[Description of the task]: Scan the entries below for the word "requirement". Copy each line that has it.

═════ Dataset entries

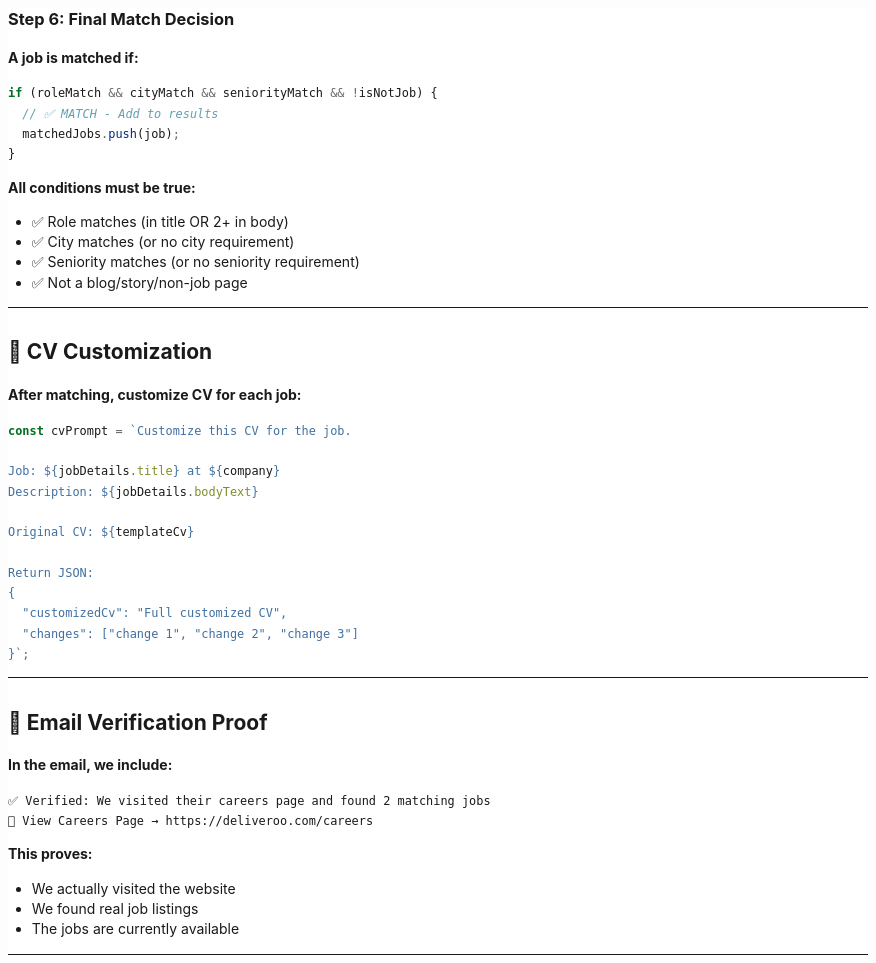 
### **Step 6: Final Match Decision**

**A job is matched if:**
```typescript
if (roleMatch && cityMatch && seniorityMatch && !isNotJob) {
  // ✅ MATCH - Add to results
  matchedJobs.push(job);
}
```

**All conditions must be true:**
- ✅ Role matches (in title OR 2+ in body)
- ✅ City matches (or no city requirement)
- ✅ Seniority matches (or no seniority requirement)
- ✅ Not a blog/story/non-job page

---

## 🎨 CV Customization

**After matching, customize CV for each job:**

```typescript
const cvPrompt = `Customize this CV for the job.

Job: ${jobDetails.title} at ${company}
Description: ${jobDetails.bodyText}

Original CV: ${templateCv}

Return JSON:
{
  "customizedCv": "Full customized CV",
  "changes": ["change 1", "change 2", "change 3"]
}`;
```

---

## 📧 Email Verification Proof

**In the email, we include:**

```
✅ Verified: We visited their careers page and found 2 matching jobs
🔗 View Careers Page → https://deliveroo.com/careers
```

**This proves:**
- We actually visited the website
- We found real job listings
- The jobs are currently available

---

══════════

[Solution to the exercise]:
- ✅ City matches (or no city requirement)
- ✅ Seniority matches (or no seniority requirement)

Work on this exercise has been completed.